Work required >>
What is needed here is every line of the records that includes "compare".

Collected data
################

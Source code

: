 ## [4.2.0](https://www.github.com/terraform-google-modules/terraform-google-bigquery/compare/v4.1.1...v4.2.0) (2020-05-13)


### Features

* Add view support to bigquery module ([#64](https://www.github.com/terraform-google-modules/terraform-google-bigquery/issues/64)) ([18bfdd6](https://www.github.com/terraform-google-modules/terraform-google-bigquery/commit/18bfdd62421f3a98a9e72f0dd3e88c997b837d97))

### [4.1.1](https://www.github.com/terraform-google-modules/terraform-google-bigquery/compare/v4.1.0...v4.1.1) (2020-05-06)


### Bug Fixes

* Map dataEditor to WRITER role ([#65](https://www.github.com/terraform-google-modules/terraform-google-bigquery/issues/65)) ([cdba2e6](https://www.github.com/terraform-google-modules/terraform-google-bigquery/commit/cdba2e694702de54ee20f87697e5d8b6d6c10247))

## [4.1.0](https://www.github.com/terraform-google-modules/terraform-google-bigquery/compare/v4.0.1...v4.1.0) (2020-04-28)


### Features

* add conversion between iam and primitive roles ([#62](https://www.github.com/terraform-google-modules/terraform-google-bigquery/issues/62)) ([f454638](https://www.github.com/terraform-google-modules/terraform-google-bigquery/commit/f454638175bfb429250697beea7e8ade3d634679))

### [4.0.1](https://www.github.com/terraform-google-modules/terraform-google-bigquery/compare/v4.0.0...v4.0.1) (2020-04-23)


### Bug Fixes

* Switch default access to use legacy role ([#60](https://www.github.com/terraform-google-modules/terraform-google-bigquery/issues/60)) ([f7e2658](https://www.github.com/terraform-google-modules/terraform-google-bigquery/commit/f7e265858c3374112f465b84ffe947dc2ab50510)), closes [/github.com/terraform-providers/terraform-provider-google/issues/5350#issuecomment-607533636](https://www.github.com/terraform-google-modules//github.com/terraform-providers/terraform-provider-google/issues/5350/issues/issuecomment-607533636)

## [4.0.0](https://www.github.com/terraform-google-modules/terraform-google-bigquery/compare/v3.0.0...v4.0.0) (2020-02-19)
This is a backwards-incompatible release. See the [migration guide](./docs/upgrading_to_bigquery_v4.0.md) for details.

################

Expected output >>
: ## [4.2.0](https://www.github.com/terraform-google-modules/terraform-google-bigquery/compare/v4.1.1...v4.2.0) (2020-05-13)
### [4.1.1](https://www.github.com/terraform-google-modules/terraform-google-bigquery/compare/v4.1.0...v4.1.1) (2020-05-06)
## [4.1.0](https://www.github.com/terraform-google-modules/terraform-google-bigquery/compare/v4.0.1...v4.1.0) (2020-04-28)
### [4.0.1](https://www.github.com/terraform-google-modules/terraform-google-bigquery/compare/v4.0.0...v4.0.1) (2020-04-23)
## [4.0.0](https://www.github.com/terraform-google-modules/terraform-google-bigquery/compare/v3.0.0...v4.0.0) (2020-02-19)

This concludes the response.